The writer is a former British diplomat who specialised in China. He is now a fellow of the Council on Geostrategy, the Royal United Services Institute and the Mercator Institute for China Studies
The question most commonly asked by businesses about China is whether Beijing will invade Taiwan. It remains extremely unlikely. But if it did, it would be a global economic and political disaster.
There are plenty of good military reasons why the People’s Liberation Army will not invade. The 100 nautical miles of rough seas, only 14 beaches on which to land men and materials and Taiwan’s mountainous topography all favour the defence. After a slow start, Taipei is moving towards a “porcupine” defence, which acknowledges Chinese superiority in conventional arms and relies on small, mobile platforms. These are difficult to knock out and would inflict considerable casualties. Then there is the fear of American intervention.
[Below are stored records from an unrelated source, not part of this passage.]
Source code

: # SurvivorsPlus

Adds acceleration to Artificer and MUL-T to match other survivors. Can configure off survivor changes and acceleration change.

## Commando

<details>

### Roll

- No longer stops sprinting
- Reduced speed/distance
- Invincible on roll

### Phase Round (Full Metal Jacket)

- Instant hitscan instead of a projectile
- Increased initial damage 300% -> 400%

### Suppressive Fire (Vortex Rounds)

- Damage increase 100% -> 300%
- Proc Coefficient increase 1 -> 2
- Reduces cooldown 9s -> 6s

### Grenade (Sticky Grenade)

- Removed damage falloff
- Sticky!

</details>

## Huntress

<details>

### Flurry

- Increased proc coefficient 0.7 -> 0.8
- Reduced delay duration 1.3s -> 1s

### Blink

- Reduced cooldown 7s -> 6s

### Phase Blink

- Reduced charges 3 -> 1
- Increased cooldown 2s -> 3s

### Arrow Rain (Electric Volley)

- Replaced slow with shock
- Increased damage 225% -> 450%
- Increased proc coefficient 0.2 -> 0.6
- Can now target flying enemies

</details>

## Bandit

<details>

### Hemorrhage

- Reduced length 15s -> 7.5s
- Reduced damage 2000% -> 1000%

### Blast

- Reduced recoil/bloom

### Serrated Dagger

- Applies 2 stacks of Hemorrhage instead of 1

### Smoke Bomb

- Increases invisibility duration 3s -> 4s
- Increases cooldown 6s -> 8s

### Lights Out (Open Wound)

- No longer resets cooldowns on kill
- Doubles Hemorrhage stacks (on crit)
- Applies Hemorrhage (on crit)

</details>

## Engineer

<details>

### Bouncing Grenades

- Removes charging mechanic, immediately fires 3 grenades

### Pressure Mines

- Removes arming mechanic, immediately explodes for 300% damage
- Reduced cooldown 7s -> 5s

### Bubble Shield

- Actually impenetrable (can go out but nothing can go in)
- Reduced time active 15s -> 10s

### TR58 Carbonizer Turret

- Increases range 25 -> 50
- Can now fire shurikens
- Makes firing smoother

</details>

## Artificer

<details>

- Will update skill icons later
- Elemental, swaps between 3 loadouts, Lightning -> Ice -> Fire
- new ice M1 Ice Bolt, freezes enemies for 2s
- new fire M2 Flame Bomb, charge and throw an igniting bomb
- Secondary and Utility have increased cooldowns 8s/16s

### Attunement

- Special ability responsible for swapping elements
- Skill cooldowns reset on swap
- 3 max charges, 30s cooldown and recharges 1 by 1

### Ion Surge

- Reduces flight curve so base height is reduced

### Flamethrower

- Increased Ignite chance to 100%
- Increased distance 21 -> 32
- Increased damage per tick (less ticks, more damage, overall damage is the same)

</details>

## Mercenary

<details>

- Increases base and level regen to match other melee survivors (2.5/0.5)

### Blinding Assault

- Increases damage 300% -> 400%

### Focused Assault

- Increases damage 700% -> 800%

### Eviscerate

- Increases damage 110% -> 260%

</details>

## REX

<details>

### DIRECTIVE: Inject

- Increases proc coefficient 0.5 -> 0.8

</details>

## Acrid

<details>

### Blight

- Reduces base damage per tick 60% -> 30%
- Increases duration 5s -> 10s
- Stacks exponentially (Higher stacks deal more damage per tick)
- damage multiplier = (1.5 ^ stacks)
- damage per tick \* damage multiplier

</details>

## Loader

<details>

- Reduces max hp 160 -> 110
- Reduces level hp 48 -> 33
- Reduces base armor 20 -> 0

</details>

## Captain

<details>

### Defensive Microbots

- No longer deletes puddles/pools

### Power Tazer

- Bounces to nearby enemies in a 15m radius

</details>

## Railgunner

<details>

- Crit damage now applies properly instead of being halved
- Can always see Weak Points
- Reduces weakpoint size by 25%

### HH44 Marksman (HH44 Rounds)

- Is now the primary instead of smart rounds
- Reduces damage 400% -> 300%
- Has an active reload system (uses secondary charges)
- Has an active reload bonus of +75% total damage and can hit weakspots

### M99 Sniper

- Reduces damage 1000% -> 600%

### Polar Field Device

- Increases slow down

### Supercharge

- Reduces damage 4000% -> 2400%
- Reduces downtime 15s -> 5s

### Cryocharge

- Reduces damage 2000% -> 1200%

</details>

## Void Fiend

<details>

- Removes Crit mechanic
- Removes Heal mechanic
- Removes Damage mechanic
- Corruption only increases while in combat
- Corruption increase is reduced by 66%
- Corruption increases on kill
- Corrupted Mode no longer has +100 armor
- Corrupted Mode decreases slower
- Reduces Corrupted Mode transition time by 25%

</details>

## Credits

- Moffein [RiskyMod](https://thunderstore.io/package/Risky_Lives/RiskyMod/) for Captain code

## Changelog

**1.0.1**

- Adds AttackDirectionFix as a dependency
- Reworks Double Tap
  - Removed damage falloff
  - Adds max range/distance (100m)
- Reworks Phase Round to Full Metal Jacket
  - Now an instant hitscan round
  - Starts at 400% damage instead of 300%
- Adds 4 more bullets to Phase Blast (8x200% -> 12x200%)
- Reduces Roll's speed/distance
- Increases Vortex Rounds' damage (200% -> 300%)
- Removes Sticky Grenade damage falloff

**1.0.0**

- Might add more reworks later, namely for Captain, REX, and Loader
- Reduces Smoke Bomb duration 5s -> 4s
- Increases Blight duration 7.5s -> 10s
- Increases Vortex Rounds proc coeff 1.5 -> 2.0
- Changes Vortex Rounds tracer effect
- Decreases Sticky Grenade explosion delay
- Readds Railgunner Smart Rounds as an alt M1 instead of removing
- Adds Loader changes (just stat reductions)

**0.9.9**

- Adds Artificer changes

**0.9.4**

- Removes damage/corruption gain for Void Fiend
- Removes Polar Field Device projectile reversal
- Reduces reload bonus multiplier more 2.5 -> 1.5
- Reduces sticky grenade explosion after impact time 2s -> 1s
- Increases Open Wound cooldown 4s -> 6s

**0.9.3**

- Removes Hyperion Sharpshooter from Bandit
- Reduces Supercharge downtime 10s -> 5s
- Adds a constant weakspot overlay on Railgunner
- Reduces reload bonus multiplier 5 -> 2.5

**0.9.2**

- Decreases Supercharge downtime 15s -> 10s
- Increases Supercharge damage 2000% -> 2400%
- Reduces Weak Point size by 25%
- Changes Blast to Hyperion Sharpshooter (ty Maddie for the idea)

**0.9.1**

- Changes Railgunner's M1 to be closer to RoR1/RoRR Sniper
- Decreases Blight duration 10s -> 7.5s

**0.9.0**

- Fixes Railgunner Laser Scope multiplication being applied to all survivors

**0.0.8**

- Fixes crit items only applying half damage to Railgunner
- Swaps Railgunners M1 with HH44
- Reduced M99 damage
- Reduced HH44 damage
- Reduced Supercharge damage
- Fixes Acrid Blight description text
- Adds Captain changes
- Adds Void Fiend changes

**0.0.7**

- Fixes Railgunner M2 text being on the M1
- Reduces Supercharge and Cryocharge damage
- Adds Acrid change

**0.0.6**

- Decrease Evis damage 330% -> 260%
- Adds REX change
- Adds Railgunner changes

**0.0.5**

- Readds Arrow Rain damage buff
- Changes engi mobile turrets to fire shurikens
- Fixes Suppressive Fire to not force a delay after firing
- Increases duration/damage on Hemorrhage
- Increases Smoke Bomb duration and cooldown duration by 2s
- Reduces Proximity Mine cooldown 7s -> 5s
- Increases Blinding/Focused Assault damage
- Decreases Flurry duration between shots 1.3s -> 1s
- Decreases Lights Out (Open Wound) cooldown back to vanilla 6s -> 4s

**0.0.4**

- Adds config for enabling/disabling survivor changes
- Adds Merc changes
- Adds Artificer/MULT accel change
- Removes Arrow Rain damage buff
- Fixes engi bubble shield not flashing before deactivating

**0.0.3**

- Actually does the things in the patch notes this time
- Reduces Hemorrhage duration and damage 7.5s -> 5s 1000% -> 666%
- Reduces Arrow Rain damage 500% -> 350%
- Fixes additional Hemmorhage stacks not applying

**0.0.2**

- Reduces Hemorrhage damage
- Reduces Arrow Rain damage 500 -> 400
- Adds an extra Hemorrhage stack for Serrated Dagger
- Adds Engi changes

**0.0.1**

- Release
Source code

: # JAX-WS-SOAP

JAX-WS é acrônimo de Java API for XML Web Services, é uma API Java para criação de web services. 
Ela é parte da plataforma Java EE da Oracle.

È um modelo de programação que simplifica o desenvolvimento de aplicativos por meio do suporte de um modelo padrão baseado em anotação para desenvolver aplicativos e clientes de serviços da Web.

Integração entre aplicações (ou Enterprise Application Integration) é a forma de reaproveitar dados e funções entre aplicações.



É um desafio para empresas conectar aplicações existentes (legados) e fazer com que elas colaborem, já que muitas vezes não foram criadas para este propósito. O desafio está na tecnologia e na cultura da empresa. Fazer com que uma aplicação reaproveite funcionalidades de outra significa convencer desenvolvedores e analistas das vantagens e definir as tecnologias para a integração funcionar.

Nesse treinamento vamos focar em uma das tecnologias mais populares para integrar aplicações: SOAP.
Xi Jinping appears to be a rational leader, neither deluded nor desperate like Vladimir Putin. To risk invasion would be to imperil his entire “China dream”, his ambition that China should replace the US as the pre-eminent global power and redraw the world in line with its interests and values. It is an unnecessary risk, if he is indeed convinced by his own slogan that “the east is rising, the west is declining.” Better to wait.
Nevertheless, ever since the Delphic oracle warned Croesus that, if he invaded Persia, an empire would fall, leaders have succumbed to the blindness of hubris. It therefore makes sense to advocate for military deterrence, as William Hague did in May and to entertain a willingness to supply Taiwan with the sorts of nimble weapon systems that would help rebuff Beijing’s advances.
It also makes sense for the US to remind China that, in the event of an invasion, it could block the Malacca and Sunda straits through which China’s oil arrives from the Middle East. Even the threat of interdiction would be sufficient to discourage ship owners.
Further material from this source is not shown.